[択一的競合]
XYが(意思の連絡なく)Aを殺そうと同じウイスキーに致死量の毒を入れ、Aが死亡した場合。

(×) Xの行為 → Aは死亡 ━━┓
   +              ┣━━┓
(×) Yの行為 → Aは死亡 ━━┛  ┃
                     ↓
                  条件関係がない ← 条件関係の公式
                     ↓
         ┏━━━━━━━━  不合理
         ┃         ∵XYが致死量の半分の毒しか入れて
         ┃         いない場合、二人とも条件関係が認め
         ┃         られ、殺人既遂となる。
         ↓       
       修正することが妥当
         ↓
       いくつ可能行為のうち、すべての場
       合を除けば結果が発生しない場合、
       すべての条件につき条件関係を認める
       ∵ 条件関係=結果からどの行為までさかのぼれるかを図るための道具
                 ↓
              現実的に生じた結果をXY双方に帰責すべき

 XYは独立してAを殺害しうる行為を行って、Aの死亡という結果を発生させています。

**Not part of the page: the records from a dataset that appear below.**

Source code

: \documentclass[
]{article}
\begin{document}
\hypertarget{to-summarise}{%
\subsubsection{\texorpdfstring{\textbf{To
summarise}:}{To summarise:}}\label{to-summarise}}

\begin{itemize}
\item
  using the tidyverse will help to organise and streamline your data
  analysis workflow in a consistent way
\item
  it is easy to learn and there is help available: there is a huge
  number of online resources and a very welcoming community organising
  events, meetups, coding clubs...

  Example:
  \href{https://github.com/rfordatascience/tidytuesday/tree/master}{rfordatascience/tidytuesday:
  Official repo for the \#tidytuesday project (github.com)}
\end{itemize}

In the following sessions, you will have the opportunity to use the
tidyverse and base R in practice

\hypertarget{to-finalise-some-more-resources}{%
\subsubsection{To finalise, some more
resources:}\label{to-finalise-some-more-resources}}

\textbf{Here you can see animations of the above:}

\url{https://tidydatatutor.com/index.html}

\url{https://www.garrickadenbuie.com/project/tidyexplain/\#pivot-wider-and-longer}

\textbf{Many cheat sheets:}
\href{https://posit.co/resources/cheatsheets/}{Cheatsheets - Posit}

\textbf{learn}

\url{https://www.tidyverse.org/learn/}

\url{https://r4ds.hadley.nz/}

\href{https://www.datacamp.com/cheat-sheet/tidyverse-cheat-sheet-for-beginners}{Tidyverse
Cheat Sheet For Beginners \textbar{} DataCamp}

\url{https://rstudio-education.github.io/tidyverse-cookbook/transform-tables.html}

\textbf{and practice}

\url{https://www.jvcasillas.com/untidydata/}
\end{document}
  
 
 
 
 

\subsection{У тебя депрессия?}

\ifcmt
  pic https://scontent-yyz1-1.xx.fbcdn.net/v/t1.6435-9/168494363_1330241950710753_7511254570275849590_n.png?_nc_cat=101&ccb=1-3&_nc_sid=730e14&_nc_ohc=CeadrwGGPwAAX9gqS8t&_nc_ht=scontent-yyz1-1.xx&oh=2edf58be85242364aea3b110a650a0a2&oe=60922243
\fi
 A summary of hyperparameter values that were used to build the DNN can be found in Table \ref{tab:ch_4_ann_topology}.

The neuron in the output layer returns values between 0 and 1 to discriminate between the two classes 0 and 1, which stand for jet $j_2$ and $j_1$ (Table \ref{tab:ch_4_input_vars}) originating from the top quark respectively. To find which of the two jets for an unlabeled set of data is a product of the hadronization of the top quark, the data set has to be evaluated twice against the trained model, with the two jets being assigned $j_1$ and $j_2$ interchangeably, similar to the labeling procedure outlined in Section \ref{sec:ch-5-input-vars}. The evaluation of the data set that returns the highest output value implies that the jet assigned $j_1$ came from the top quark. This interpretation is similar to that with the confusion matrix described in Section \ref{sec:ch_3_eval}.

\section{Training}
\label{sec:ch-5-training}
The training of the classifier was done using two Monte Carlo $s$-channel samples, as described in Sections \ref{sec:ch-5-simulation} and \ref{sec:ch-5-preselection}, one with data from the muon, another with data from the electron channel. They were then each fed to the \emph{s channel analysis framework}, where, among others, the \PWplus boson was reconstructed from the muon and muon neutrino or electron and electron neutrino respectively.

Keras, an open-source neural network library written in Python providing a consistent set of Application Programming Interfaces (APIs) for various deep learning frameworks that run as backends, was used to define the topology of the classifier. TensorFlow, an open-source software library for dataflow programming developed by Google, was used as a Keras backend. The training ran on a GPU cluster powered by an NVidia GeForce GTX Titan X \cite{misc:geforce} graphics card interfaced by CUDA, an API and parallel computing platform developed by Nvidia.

このような場合に、XYを殺人未遂とするのは国民の一般常識に沿うものとはいえないでしょう。また、例えば、XYの双方が致死量に満たない程度の毒物を入れた場合には重畳的因果関係として条件関係が認められて殺人罪の既遂が成立することと比べても均衡に失します。
 そもそも、条件関係という概念は発生した結果を誰の行為に帰属させるのが妥当かどうかということを判断するものです。その趣旨からすると、択一的競合の場合においては、条件関係を形式的に適用するのではなくて、複数の行為を一括して取り除いたならば結果が発生しないという関係が認められる場合には,全体としてみれば,いずれの行為にも結果との条件関係が認められるというように条件関係を修正すべきだといえます。